Year after year they had been eating and sleeping at the homes of anyone who would provide a hot meal and a warm place to bunk down. To anyone who understood the problem, it was a heartbreaking existence

Several of Culliver’s fellow Harvey High coaches also recognized the problem, and dug into their own pockets to help. The local NAACP chapter also was a big help.

But although the problem was easily understood, it was beyond the ability of those who first recognized it — until help arrived. And that help did come.

Coaches’ Corner Home is now a reality. It is a real house, staffed by real people. Its occupants are real kids who need a helping hand.

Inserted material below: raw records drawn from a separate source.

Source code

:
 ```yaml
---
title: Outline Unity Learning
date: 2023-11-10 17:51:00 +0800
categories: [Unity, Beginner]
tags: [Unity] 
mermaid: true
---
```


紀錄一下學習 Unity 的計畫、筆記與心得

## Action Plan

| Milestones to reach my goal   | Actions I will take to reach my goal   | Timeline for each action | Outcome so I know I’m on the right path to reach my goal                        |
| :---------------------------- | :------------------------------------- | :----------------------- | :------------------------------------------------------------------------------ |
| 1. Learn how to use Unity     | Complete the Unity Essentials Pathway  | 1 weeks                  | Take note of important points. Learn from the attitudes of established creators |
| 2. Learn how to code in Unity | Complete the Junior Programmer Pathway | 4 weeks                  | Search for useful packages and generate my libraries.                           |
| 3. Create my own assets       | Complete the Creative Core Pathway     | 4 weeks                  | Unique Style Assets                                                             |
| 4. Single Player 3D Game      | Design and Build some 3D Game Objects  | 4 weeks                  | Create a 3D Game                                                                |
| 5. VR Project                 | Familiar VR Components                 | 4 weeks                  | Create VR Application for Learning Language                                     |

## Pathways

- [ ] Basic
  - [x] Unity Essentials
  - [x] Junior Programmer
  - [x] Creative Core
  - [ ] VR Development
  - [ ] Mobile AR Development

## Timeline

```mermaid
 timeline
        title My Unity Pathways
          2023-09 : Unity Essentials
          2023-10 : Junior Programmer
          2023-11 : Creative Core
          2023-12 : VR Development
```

And the concept is working because that helping hand was held out by a compassionate community of good-hearted citizens who not only want to help, but who, in the parlance of the street, are willing to put their money where their mouths are.

Good ideas often don’t bear fruit until adequate financing comes along.

So how do you raise funds for such an obviously worthwhile project? Simple.

Well, not so simple, actually. Such an enterprise requires the involvement of a lot of good people who are willing to contact other good people, plead their case, and act together to achieve results.

First on the agenda was a fundraiser. Such an event was the First Annual Fundraiser and Silent Auction, held May 16 at Quail Hollow County Club in Concord Township. It was a resounding success.

But that was only because of the people involved. It is important for you to be aware of who the good folks are behind Coaches’ Corner Home.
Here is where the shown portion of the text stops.